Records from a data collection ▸
▼

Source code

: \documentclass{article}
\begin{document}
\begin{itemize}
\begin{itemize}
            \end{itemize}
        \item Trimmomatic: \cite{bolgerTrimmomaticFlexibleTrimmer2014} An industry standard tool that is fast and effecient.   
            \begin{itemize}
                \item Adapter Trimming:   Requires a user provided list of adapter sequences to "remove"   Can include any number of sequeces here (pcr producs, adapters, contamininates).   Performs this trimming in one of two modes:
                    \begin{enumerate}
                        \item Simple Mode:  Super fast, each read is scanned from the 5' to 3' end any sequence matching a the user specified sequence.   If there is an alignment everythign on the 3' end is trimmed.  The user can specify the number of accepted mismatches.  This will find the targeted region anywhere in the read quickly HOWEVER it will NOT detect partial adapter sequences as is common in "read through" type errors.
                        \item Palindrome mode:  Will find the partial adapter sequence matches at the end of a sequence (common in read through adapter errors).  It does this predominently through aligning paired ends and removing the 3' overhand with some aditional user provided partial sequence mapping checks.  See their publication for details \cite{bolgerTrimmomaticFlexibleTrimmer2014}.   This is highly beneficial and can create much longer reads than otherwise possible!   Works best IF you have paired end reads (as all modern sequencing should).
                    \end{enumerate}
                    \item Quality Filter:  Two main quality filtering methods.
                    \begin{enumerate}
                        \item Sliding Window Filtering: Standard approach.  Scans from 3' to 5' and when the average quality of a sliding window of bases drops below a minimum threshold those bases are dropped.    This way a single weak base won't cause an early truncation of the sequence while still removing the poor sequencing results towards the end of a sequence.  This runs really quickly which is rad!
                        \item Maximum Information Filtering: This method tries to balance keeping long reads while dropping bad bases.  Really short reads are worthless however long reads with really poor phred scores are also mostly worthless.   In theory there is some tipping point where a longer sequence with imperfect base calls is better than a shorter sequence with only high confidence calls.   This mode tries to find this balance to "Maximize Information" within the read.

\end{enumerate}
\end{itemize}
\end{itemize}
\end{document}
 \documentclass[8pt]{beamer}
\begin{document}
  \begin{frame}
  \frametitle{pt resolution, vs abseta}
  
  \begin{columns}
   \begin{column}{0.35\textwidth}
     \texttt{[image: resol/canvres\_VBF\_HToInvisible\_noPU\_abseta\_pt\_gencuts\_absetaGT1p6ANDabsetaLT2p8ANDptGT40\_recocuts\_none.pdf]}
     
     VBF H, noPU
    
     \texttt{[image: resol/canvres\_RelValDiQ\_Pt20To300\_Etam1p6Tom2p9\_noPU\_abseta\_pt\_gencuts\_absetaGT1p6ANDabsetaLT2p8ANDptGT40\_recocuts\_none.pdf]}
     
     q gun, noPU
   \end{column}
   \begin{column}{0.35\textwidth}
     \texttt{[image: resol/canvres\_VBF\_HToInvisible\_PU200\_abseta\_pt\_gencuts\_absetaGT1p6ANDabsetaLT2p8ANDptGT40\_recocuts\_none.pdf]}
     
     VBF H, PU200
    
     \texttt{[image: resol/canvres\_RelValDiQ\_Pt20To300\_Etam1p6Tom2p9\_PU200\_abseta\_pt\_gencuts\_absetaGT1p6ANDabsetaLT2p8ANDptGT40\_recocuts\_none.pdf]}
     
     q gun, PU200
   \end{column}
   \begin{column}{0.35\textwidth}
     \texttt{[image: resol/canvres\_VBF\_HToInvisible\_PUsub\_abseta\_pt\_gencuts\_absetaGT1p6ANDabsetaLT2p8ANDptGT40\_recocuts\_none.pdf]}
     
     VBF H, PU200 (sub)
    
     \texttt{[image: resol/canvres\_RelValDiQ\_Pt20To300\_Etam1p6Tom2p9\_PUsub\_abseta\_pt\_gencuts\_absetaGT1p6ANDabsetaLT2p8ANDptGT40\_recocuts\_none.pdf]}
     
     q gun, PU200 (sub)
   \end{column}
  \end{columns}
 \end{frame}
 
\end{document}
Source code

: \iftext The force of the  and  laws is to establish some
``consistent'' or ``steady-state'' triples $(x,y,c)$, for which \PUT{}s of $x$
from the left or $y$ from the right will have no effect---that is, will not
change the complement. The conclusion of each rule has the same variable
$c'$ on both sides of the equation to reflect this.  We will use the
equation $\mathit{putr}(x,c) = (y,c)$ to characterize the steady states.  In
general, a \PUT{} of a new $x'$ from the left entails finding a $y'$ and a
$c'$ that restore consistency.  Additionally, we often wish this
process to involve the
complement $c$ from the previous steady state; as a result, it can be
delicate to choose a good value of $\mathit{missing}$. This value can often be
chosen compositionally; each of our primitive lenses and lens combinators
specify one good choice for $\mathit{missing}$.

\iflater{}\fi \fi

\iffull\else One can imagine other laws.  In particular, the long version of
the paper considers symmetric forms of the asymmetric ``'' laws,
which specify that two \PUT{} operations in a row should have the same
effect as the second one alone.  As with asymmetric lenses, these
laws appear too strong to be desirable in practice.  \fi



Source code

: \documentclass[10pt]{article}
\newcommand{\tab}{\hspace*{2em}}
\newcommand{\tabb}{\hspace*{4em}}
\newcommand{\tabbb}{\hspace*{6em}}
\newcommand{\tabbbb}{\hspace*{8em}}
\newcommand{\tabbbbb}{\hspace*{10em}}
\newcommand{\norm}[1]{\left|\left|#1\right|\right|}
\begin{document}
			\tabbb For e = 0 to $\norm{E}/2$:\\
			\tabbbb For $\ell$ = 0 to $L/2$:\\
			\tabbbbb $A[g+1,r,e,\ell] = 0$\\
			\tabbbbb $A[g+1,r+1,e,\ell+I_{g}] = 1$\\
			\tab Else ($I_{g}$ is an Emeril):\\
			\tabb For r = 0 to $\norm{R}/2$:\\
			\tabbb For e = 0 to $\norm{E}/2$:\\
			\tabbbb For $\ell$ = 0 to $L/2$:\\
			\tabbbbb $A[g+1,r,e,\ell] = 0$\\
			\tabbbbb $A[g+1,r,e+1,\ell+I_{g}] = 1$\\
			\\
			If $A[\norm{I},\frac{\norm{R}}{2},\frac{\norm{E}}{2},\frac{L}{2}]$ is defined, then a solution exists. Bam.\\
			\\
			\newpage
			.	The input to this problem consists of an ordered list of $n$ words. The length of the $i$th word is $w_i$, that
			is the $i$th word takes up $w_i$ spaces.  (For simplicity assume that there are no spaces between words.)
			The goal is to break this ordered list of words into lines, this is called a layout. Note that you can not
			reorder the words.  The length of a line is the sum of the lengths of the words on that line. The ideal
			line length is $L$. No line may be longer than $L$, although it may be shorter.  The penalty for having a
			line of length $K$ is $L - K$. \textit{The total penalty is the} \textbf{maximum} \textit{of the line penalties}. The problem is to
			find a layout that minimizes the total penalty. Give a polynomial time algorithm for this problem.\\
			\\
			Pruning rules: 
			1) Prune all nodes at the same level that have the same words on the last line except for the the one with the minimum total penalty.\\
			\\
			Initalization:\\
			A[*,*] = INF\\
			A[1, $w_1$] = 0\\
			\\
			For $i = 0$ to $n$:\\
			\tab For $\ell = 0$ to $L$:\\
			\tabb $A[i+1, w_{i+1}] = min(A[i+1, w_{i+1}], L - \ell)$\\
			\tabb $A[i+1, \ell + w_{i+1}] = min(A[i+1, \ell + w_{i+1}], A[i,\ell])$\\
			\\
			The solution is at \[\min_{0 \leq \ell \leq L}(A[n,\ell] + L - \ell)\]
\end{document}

▲

Every entry must be set down exactly, with nothing left out.

Source code

: \documentclass{article}
\begin{document}
\begin{itemize}
\begin{itemize}
            \end{itemize}
        \item Trimmomatic: \cite{bolgerTrimmomaticFlexibleTrimmer2014} An industry standard tool that is fast and effecient.   
            \begin{itemize}
                \item Adapter Trimming:   Requires a user provided list of adapter sequences to "remove"   Can include any number of sequeces here (pcr producs, adapters, contamininates).   Performs this trimming in one of two modes:
                    \begin{enumerate}
                        \item Simple Mode:  Super fast, each read is scanned from the 5' to 3' end any sequence matching a the user specified sequence.   If there is an alignment everythign on the 3' end is trimmed.  The user can specify the number of accepted mismatches.  This will find the targeted region anywhere in the read quickly HOWEVER it will NOT detect partial adapter sequences as is common in "read through" type errors.
                        \item Palindrome mode:  Will find the partial adapter sequence matches at the end of a sequence (common in read through adapter errors).  It does this predominently through aligning paired ends and removing the 3' overhand with some aditional user provided partial sequence mapping checks.  See their publication for details \cite{bolgerTrimmomaticFlexibleTrimmer2014}.   This is highly beneficial and can create much longer reads than otherwise possible!   Works best IF you have paired end reads (as all modern sequencing should).
                    \end{enumerate}
                    \item Quality Filter:  Two main quality filtering methods.
                    \begin{enumerate}
                        \item Sliding Window Filtering: Standard approach.  Scans from 3' to 5' and when the average quality of a sliding window of bases drops below a minimum threshold those bases are dropped.    This way a single weak base won't cause an early truncation of the sequence while still removing the poor sequencing results towards the end of a sequence.  This runs really quickly which is rad!
                        \item Maximum Information Filtering: This method tries to balance keeping long reads while dropping bad bases.  Really short reads are worthless however long reads with really poor phred scores are also mostly worthless.   In theory there is some tipping point where a longer sequence with imperfect base calls is better than a shorter sequence with only high confidence calls.   This mode tries to find this balance to "Maximize Information" within the read.

\end{enumerate}
\end{itemize}
\end{itemize}
\end{document}
 \documentclass[8pt]{beamer}
\begin{document}
  \begin{frame}
  \frametitle{pt resolution, vs abseta}
  
  \begin{columns}
   \begin{column}{0.35\textwidth}
     \texttt{[image: resol/canvres\_VBF\_HToInvisible\_noPU\_abseta\_pt\_gencuts\_absetaGT1p6ANDabsetaLT2p8ANDptGT40\_recocuts\_none.pdf]}
     
     VBF H, noPU
    
     \texttt{[image: resol/canvres\_RelValDiQ\_Pt20To300\_Etam1p6Tom2p9\_noPU\_abseta\_pt\_gencuts\_absetaGT1p6ANDabsetaLT2p8ANDptGT40\_recocuts\_none.pdf]}
     
     q gun, noPU
   \end{column}
   \begin{column}{0.35\textwidth}
     \texttt{[image: resol/canvres\_VBF\_HToInvisible\_PU200\_abseta\_pt\_gencuts\_absetaGT1p6ANDabsetaLT2p8ANDptGT40\_recocuts\_none.pdf]}
     
     VBF H, PU200
    
     \texttt{[image: resol/canvres\_RelValDiQ\_Pt20To300\_Etam1p6Tom2p9\_PU200\_abseta\_pt\_gencuts\_absetaGT1p6ANDabsetaLT2p8ANDptGT40\_recocuts\_none.pdf]}
     
     q gun, PU200
   \end{column}
   \begin{column}{0.35\textwidth}
     \texttt{[image: resol/canvres\_VBF\_HToInvisible\_PUsub\_abseta\_pt\_gencuts\_absetaGT1p6ANDabsetaLT2p8ANDptGT40\_recocuts\_none.pdf]}
     
     VBF H, PU200 (sub)
    
     \texttt{[image: resol/canvres\_RelValDiQ\_Pt20To300\_Etam1p6Tom2p9\_PUsub\_abseta\_pt\_gencuts\_absetaGT1p6ANDabsetaLT2p8ANDptGT40\_recocuts\_none.pdf]}
     
     q gun, PU200 (sub)
   \end{column}
  \end{columns}
 \end{frame}
 
\end{document}
Source code

: \iftext The force of the  and  laws is to establish some
``consistent'' or ``steady-state'' triples $(x,y,c)$, for which \PUT{}s of $x$
from the left or $y$ from the right will have no effect---that is, will not
change the complement. The conclusion of each rule has the same variable
$c'$ on both sides of the equation to reflect this.  We will use the
equation $\mathit{putr}(x,c) = (y,c)$ to characterize the steady states.  In
general, a \PUT{} of a new $x'$ from the left entails finding a $y'$ and a
$c'$ that restore consistency.  Additionally, we often wish this
process to involve the
complement $c$ from the previous steady state; as a result, it can be
delicate to choose a good value of $\mathit{missing}$. This value can often be
chosen compositionally; each of our primitive lenses and lens combinators
specify one good choice for $\mathit{missing}$.

\iflater{}\fi \fi

\iffull\else One can imagine other laws.  In particular, the long version of
the paper considers symmetric forms of the asymmetric ``'' laws,
which specify that two \PUT{} operations in a row should have the same
effect as the second one alone.  As with asymmetric lenses, these
laws appear too strong to be desirable in practice.  \fi



Source code

: \documentclass[10pt]{article}
\newcommand{\tab}{\hspace*{2em}}
\newcommand{\tabb}{\hspace*{4em}}
\newcommand{\tabbb}{\hspace*{6em}}
\newcommand{\tabbbb}{\hspace*{8em}}
\newcommand{\tabbbbb}{\hspace*{10em}}
\newcommand{\norm}[1]{\left|\left|#1\right|\right|}
\begin{document}
			\tabbb For e = 0 to $\norm{E}/2$:\\
			\tabbbb For $\ell$ = 0 to $L/2$:\\
			\tabbbbb $A[g+1,r,e,\ell] = 0$\\
			\tabbbbb $A[g+1,r+1,e,\ell+I_{g}] = 1$\\
			\tab Else ($I_{g}$ is an Emeril):\\
			\tabb For r = 0 to $\norm{R}/2$:\\
			\tabbb For e = 0 to $\norm{E}/2$:\\
			\tabbbb For $\ell$ = 0 to $L/2$:\\
			\tabbbbb $A[g+1,r,e,\ell] = 0$\\
			\tabbbbb $A[g+1,r,e+1,\ell+I_{g}] = 1$\\
			\\
			If $A[\norm{I},\frac{\norm{R}}{2},\frac{\norm{E}}{2},\frac{L}{2}]$ is defined, then a solution exists. Bam.\\
			\\
			\newpage
			.	The input to this problem consists of an ordered list of $n$ words. The length of the $i$th word is $w_i$, that
			is the $i$th word takes up $w_i$ spaces.  (For simplicity assume that there are no spaces between words.)
			The goal is to break this ordered list of words into lines, this is called a layout. Note that you can not
			reorder the words.  The length of a line is the sum of the lengths of the words on that line. The ideal
			line length is $L$. No line may be longer than $L$, although it may be shorter.  The penalty for having a
			line of length $K$ is $L - K$. \textit{The total penalty is the} \textbf{maximum} \textit{of the line penalties}. The problem is to
			find a layout that minimizes the total penalty. Give a polynomial time algorithm for this problem.\\
			\\
			Pruning rules: 
			1) Prune all nodes at the same level that have the same words on the last line except for the the one with the minimum total penalty.\\
			\\
			Initalization:\\
			A[*,*] = INF\\
			A[1, $w_1$] = 0\\
			\\
			For $i = 0$ to $n$:\\
			\tab For $\ell = 0$ to $L$:\\
			\tabb $A[i+1, w_{i+1}] = min(A[i+1, w_{i+1}], L - \ell)$\\
			\tabb $A[i+1, \ell + w_{i+1}] = min(A[i+1, \ell + w_{i+1}], A[i,\ell])$\\
			\\
			The solution is at \[\min_{0 \leq \ell \leq L}(A[n,\ell] + L - \ell)\]
\end{document}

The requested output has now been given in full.